[Entries taken from a collection]
----------------------------------------

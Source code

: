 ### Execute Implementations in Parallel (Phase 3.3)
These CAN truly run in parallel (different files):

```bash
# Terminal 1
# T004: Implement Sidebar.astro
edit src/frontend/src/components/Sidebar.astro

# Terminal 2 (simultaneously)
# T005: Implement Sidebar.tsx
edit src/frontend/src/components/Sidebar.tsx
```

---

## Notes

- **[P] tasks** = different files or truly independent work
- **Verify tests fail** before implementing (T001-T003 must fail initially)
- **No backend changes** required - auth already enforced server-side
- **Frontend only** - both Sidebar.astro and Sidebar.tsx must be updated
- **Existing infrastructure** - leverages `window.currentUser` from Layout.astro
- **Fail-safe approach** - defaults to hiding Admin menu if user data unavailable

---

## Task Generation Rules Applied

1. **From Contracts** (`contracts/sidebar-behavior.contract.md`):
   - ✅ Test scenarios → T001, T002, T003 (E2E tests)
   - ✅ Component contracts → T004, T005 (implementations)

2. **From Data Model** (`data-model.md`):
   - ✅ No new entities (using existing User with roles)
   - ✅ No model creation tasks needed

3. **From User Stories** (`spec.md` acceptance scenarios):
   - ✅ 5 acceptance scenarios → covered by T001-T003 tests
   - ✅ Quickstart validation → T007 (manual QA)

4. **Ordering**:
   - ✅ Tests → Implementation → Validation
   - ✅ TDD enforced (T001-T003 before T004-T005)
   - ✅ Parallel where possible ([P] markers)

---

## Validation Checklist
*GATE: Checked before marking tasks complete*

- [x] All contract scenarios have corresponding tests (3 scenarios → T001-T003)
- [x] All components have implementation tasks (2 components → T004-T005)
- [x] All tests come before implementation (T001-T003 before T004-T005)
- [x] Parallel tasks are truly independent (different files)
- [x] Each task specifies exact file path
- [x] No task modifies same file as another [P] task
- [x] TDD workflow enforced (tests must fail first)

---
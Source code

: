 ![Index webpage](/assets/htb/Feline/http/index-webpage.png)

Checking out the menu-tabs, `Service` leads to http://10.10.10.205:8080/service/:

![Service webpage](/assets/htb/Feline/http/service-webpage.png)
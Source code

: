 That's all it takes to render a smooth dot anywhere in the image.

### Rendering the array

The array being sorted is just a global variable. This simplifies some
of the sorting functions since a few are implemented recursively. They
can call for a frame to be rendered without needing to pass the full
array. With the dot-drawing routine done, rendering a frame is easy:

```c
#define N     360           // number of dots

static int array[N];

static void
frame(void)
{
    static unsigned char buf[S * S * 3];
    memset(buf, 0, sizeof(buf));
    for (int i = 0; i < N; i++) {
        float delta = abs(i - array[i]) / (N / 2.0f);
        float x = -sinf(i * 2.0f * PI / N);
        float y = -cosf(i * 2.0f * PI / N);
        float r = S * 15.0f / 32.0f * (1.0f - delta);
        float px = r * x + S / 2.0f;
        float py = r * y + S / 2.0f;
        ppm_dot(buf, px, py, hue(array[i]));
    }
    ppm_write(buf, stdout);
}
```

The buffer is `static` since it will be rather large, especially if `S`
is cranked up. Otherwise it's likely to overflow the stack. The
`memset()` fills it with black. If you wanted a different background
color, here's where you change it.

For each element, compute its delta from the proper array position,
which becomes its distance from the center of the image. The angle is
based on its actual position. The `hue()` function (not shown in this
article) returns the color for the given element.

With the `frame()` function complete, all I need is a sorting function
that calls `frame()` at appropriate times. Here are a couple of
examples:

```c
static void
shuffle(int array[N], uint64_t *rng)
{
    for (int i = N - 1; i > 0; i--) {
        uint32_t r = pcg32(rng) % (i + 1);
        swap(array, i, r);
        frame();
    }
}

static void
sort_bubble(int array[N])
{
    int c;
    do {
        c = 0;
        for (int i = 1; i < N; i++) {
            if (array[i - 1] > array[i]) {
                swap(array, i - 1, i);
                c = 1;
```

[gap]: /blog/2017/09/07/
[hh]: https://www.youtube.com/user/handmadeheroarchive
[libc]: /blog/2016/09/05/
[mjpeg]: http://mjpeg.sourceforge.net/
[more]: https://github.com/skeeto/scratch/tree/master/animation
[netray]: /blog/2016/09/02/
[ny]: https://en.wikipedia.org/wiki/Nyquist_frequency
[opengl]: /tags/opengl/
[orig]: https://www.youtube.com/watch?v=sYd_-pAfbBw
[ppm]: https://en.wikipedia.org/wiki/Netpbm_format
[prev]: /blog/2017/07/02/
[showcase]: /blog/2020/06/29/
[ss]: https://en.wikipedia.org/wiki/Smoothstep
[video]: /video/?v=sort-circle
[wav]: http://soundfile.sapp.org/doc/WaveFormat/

----------------------------------------

YOUR TASK
Determine the count of lines in the data that contain the string "edit", and reply with that count alone.

RESULT
2